Crisi, quando la Borsa va in zona Eltsin

Massimo Mucchetti

, dal Corriere della Sera, 18 settembre 2011

L’indice Ftse Mib, che raggruppa i principali titoli della Borsa di Milano, è precipitato a un terzo deìlivelli del luglio 2007, quando iniziò la crisi dei subprime. Parigi è la metà. Francoforte è sotto del 32%, Londra del 20%. La crisi delle banche alimenta i ribassi laddove scema la fiducia sui titoli di Stato. In questi Paesi è in corso un travaso di ricchezza reale. Il fenomeno merita un pensiero nel momento in cui si invita la mano pubblica a vendere subito i pacchetti Eni, Enel, Finmeccanica, Tema e le ex municipalizzate, da A2A in giù.

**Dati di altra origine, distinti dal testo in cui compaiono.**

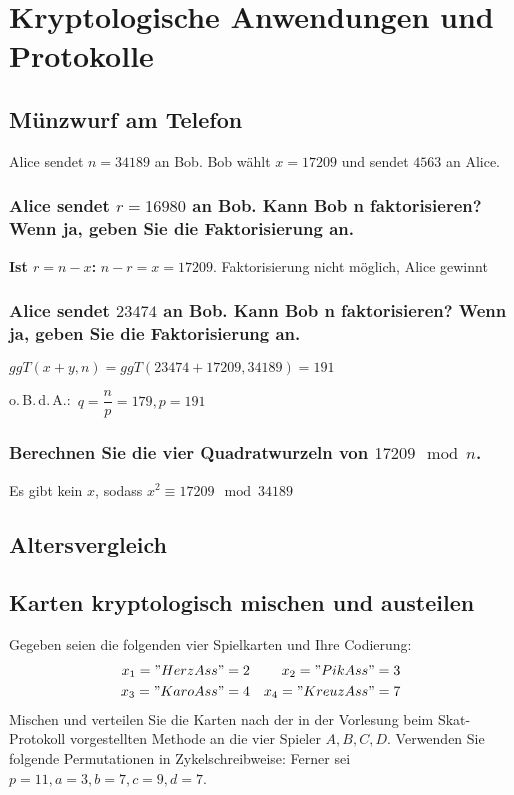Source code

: \section{Kryptologische Anwendungen und Protokolle}

\subsection{Münzwurf am Telefon}
Alice sendet $n = 34189$ an Bob. Bob wählt $x = 17209$ und sendet $4563$ an Alice.
\subsubsection{Alice sendet $r = 16980$ an Bob. Kann Bob n faktorisieren? Wenn ja, geben Sie die
Faktorisierung an.}

\textbf{Ist $r=n-x$:} $n-r=x = 17209$. Faktorisierung nicht möglich, Alice gewinnt

\subsubsection{Alice sendet $23474$ an Bob. Kann Bob n faktorisieren? Wenn ja, geben Sie die
Faktorisierung an.}

$ggT(x+y,n) = ggT(23474+17209, 34189) = 191$

o.\,B.\,d.\,A.:~$q = \dfrac{n}{p} = 179, p = 191$ 

\subsubsection{Berechnen Sie die vier Quadratwurzeln von $17209 \mod n$.}

Es gibt kein $x$, sodass $x^2 \equiv 17209 \mod 34189$


\subsection{Altersvergleich}
\subsection{Karten kryptologisch mischen und austeilen}
Gegeben seien die folgenden vier Spielkarten und Ihre Codierung:
\begin{align}
x_1="Herz Ass" &= 2  &     x_2="Pik Ass"  &= 3 \\
x_3="Karo Ass" &= 4  &     x_4="Kreuz Ass"&= 7
\end{align}
Mischen und verteilen Sie die Karten nach der in der Vorlesung beim Skat-Protokoll
vorgestellten Methode an die vier Spieler $A, B, C, D$.
Verwenden Sie folgende Permutationen in Zykelschreibweise:
Ferner sei $p=11, a=3, b=7, c=9, d=7$.


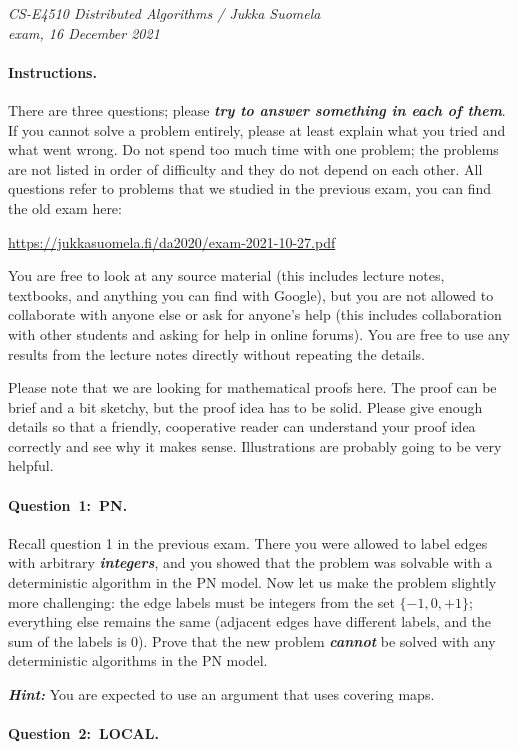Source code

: \documentclass[12pt,a4paper]{article}
\newcommand{\q}[2]{\paragraph{\mbox{Question #1: }#2.}}
\newcommand{\hl}[1]{\textbf{\emph{#1}}}
\newcommand{\cemph}[1]{\textcolor{hlcolor}{\textbf{\emph{\boldmath #1}}}}
\begin{document}
\noindent
\emph{CS-E4510 Distributed Algorithms / Jukka Suomela\\
exam, 16 December 2021}

\paragraph{Instructions.}

There are three questions; please \cemph{try to answer something in each of them}. If you cannot solve a problem entirely, please at least explain what you tried and what went wrong. Do not spend too much time with one problem; the problems are not listed in order of difficulty and they do not depend on each other. All questions refer to problems that we studied in the previous exam, you can find the old exam here:
\begin{center}
\url{https://jukkasuomela.fi/da2020/exam-2021-10-27.pdf}
\end{center}

You are free to look at any source material (this includes lecture notes, textbooks, and anything you can find with Google), but you are not allowed to collaborate with anyone else or ask for anyone's help (this includes collaboration with other students and asking for help in online forums). You are free to use any results from the lecture notes directly without repeating the details.

Please note that we are looking for mathematical proofs here. The proof can be brief and a bit sketchy, but the proof idea has to be solid. Please give enough details so that a friendly, cooperative reader can understand your proof idea correctly and see why it makes sense. Illustrations are probably going to be very helpful.

\q{1}{PN}

Recall question 1 in the previous exam. There you were allowed to label edges with arbitrary \cemph{integers}, and you showed that the problem was solvable with a deterministic algorithm in the PN model. Now let us make the problem slightly more challenging: the edge labels must be integers from the set \cemph{$\{-1, 0, +1\}$}; everything else remains the same (adjacent edges have different labels, and the sum of the labels is $0$). Prove that the new problem \hl{cannot} be solved with any deterministic algorithms in the PN model.

\medskip
\noindent\hl{Hint:} You are expected to use an argument that uses covering maps.

\q{2}{LOCAL}
\end{document}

Da tempo la Borsa non serve a finanziare le imprese. Lo rivelano i flussi finanziari in entrata e in uscita dalle società quotate.
Anzi, al dunque, tocca agli Stati evitare il fallimento dell’industria, finanziaria dove tuttora, dopo tante chiacchiere sedicenti riformiste, allignano signori capaci di buchi da 2 miliardi di dollari sui derivati in banche, come l’Ubs, salvate dal governo. Privatizzare significa trasferire ricchezze reali. Si può fare, talvolta si deve. Ma regalare è un peccato. E poi, a chi? Ricordiamoci la Russia. Boris Eltsin trasformò i ministeri, uno per ogni settore dell’economia, in società di capitali e ne distribuì le azioni al popolo. Democrazia? Non scherziamo. Fu la rapina del secolo in forma di leveraged buy out, l’acquisto a debito di una società. I dirigenti dei ministeri e i loro amici si fecero prestare un po’ di soldi da banche e multinazionali occidentali per rastrellare le azioni a prezzo vile. Le enormi ricchezze reali intestate alle società privatizzate – petrolio, miniere, acciaierie, quasi tutto insomma – passarono di mano. Rimborsati il monito i partner occidentali, gli apparatnicki Russia si fecero oligarchi.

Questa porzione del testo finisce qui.